VITERBO – (a.v.) Sono 30.090 gli stranieri presenti sul territorio della provincia di Viterbo, il 5% di tutti quelli presenti nel Lazio, con un aumento minimo dello 0,2% rispetto all’anno precedente.

È quanto emerge dal ''Dossier statistico immigrazione 2016'', a cura del centro studi e ricerche Idos, presentato ieri a Roma.

Una presenza, quella degli stranieri nel Viterbese, che si mantiene in linea con i livelli di crescita della media nazionale, al contrario di quello che accade nel resto delle regione, dove gli aumenti nelle altre province sono stati molto più significativi, con il +1% di Roma (529.398), Rieti (13.277) e Frosinone (24.164) e ben il +5,4% della provincia di Latina (48.230).

Un aumento questo nel Pontino, dovuto principalmente al maggiore impatto del settore agricolo nell’economia locale, con gli stranieri in cerca di un’occupazione attirati dalla possibilità di un lavoro nei campi.

La Regione Lazio, comunque, con i suoi 645.159 immigrati residenti, si conferma metà privilegiata di immigrazione, a differenza di quanto accade nel resto d’Italia, dove in 55 province si è registrata una diminuzione del numero di stranieri residenti.
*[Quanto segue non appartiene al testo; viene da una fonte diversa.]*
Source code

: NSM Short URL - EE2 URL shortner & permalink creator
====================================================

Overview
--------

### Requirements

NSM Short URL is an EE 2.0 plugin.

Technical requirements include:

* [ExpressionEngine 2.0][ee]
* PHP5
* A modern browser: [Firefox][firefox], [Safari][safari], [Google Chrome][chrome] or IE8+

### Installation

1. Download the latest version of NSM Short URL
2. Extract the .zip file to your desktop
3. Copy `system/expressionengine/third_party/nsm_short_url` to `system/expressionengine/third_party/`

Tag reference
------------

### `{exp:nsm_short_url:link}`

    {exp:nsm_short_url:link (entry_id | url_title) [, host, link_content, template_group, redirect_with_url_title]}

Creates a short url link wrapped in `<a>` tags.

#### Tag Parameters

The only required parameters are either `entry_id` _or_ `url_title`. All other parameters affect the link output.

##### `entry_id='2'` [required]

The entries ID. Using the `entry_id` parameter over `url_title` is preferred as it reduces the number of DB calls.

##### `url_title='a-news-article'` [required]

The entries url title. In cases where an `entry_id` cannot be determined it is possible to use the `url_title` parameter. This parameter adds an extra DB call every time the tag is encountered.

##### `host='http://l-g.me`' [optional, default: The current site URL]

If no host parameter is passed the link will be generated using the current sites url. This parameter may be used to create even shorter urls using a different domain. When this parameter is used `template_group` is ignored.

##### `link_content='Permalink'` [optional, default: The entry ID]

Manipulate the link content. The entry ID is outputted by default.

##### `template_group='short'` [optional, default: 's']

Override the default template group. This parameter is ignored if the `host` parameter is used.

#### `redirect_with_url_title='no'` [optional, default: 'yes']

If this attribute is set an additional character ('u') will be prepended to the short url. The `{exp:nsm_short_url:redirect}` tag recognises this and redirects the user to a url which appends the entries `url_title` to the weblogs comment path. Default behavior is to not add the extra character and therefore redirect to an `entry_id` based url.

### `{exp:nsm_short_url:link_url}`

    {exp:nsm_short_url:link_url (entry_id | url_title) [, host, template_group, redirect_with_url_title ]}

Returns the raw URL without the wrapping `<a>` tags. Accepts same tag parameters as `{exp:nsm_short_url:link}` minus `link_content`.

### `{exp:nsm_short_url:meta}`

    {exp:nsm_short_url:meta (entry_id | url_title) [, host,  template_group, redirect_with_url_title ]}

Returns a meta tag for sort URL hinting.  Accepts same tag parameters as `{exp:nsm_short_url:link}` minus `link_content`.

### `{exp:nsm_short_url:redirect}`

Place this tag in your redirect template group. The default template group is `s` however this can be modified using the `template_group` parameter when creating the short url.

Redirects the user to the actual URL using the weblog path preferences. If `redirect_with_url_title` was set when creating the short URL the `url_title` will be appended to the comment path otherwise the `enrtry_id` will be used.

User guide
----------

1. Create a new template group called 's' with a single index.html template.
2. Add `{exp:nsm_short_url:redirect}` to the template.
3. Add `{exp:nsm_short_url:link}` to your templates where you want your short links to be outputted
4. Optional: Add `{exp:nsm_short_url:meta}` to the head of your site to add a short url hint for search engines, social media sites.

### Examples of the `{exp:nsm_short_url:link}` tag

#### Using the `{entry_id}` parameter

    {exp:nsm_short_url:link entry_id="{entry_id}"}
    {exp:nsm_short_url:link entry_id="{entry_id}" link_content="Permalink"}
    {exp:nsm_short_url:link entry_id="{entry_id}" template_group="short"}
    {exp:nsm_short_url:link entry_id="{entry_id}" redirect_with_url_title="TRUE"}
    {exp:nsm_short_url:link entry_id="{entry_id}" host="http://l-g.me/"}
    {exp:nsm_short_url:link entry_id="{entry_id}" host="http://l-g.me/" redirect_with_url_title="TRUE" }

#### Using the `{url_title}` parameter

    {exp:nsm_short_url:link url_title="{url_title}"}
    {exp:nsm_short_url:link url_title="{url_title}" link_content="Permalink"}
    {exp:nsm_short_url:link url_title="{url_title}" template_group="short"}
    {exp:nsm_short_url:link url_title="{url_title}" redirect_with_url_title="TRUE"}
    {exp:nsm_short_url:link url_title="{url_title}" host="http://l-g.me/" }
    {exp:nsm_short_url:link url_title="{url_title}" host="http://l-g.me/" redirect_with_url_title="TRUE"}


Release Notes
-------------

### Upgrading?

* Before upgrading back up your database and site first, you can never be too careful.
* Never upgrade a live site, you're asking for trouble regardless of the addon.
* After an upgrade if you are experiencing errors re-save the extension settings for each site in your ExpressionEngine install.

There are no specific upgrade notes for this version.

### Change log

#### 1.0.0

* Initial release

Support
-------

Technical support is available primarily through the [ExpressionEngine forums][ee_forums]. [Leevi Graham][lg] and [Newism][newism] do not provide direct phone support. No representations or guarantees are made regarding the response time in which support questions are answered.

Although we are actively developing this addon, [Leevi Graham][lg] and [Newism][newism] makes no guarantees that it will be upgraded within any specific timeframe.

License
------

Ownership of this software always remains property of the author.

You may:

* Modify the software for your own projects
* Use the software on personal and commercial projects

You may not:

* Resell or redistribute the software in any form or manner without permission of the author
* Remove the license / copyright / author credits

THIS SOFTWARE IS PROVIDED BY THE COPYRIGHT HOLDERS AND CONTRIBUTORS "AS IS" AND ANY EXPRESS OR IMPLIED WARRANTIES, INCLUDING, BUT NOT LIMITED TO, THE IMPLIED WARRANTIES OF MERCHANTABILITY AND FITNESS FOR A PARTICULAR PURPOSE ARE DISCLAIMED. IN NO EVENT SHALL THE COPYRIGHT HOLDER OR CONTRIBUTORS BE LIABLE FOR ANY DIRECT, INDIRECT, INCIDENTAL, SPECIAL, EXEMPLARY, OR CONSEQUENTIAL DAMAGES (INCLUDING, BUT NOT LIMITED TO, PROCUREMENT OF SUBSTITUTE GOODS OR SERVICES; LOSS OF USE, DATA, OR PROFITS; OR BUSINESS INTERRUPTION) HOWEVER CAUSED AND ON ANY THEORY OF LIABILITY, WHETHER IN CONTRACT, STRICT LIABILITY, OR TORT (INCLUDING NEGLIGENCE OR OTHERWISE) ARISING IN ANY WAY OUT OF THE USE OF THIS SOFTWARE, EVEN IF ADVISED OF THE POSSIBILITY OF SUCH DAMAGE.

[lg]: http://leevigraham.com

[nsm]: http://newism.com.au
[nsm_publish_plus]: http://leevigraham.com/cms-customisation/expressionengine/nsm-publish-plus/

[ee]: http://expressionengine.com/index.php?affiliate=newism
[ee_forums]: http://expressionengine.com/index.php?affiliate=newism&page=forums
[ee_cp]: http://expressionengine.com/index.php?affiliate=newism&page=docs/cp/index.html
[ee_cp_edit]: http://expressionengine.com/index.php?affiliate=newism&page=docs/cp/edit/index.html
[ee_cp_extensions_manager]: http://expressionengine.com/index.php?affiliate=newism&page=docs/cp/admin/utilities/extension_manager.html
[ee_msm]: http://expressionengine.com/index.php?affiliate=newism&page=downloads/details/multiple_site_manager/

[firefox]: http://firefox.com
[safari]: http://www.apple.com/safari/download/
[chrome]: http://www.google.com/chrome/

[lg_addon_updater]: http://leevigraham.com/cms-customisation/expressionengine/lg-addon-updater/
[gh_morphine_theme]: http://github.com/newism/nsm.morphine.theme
Una popolazione non locale aumentata del 65% in tutta la regione rispetto al 2007, l’anno precedente alla crisi economica.

La capitale d’Italia, con 361.181 residenti stranieri batte nettamente la concorrente Milano, ferma a 254.522, confermando un’attrattiva storica iniziata negli anni ‘70 del secolo scorso.

Significativa nel Lazio, da quanto emerge dal rapporto, la diminuzione delle donne straniere. Un calo femminile, dovuto principalmente alla diminuzione di posti di lavoro all’interno dell’assistenza domestica a causa della crisi economica.

È cambiata anche la provenienza degli occupati nati fuori dai confini nazionali: gli europei continuano a essere la maggioranza (6 su 10), ma in seconda posizione troviamo gli asiatici (2 su 10) che superano i lavoratori africani e quelli provenienti dalle Americhe.